(Stored data)
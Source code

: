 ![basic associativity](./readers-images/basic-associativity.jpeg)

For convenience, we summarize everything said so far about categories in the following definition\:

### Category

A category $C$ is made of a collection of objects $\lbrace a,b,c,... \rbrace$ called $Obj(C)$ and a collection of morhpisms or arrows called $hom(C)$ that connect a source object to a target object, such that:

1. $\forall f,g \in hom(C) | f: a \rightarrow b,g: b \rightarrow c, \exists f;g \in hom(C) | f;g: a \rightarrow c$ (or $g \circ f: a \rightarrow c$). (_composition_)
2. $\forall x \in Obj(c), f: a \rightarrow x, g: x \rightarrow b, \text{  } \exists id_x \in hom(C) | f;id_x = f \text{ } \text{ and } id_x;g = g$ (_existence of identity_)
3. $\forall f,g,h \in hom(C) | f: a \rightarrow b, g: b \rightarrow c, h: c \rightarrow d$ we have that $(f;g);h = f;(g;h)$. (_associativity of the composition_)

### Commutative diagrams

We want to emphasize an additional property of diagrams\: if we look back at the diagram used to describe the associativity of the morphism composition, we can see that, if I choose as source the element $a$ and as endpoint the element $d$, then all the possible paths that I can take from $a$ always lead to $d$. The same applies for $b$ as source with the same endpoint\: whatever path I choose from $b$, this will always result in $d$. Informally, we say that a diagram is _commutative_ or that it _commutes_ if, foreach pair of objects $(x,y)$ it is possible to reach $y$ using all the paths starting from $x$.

* * *

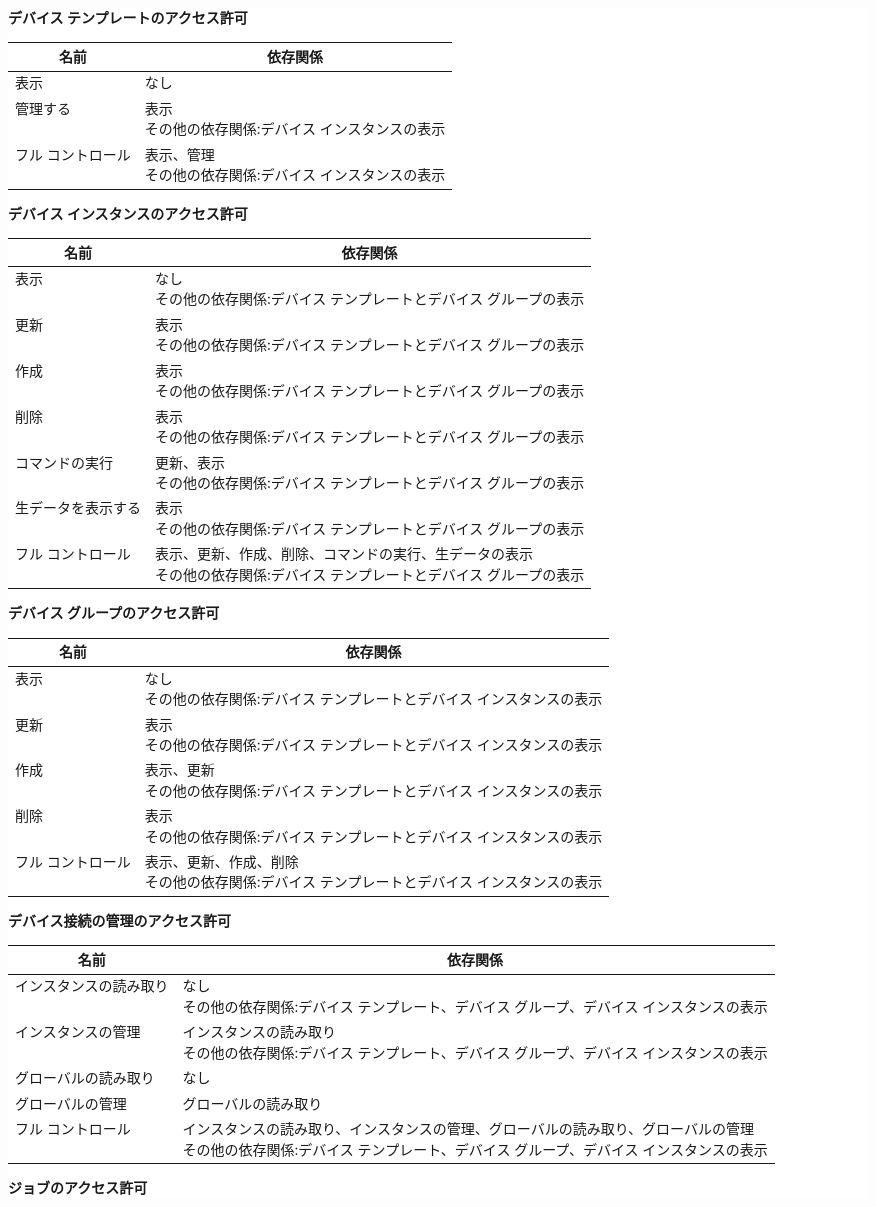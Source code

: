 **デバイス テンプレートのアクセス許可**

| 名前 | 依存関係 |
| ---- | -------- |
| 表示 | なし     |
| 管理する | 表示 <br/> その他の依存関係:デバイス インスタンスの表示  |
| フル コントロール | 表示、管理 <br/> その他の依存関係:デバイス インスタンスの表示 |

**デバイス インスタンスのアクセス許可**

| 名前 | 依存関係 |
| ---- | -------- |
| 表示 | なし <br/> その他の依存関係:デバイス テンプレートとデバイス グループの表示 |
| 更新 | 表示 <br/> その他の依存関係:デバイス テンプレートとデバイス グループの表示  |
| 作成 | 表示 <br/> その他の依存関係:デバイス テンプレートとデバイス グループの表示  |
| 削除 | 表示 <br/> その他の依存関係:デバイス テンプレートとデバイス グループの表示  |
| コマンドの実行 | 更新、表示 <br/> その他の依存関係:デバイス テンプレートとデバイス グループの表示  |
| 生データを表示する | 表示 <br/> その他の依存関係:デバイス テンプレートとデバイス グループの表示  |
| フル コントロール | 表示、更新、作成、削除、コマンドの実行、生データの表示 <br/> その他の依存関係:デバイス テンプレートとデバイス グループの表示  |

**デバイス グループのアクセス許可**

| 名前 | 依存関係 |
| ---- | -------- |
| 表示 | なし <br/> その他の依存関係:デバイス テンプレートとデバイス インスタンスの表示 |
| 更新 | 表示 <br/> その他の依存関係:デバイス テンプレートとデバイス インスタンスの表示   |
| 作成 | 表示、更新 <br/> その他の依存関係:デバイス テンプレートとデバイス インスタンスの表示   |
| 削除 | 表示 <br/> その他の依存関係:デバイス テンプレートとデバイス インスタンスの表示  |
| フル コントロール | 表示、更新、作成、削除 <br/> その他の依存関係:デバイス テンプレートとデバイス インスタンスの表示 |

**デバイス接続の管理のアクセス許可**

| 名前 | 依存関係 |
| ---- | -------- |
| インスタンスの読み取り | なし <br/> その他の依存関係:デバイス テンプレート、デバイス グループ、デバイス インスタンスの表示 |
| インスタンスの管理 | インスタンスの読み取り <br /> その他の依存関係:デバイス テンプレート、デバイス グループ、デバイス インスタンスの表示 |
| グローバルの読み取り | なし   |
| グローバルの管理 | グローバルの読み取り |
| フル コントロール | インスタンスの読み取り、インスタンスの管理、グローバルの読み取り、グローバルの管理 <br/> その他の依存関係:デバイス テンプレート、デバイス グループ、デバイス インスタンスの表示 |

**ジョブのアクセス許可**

◆ **TASK BRIEF**
If a line in the records contains "グループの表示", report it.

◆ **EXERCISE ANSWER**
| 表示 | なし <br/> その他の依存関係:デバイス テンプレートとデバイス グループの表示 |
| 更新 | 表示 <br/> その他の依存関係:デバイス テンプレートとデバイス グループの表示  |
| 作成 | 表示 <br/> その他の依存関係:デバイス テンプレートとデバイス グループの表示  |
| 削除 | 表示 <br/> その他の依存関係:デバイス テンプレートとデバイス グループの表示  |
| コマンドの実行 | 更新、表示 <br/> その他の依存関係:デバイス テンプレートとデバイス グループの表示  |
| 生データを表示する | 表示 <br/> その他の依存関係:デバイス テンプレートとデバイス グループの表示  |
| フル コントロール | 表示、更新、作成、削除、コマンドの実行、生データの表示 <br/> その他の依存関係:デバイス テンプレートとデバイス グループの表示  |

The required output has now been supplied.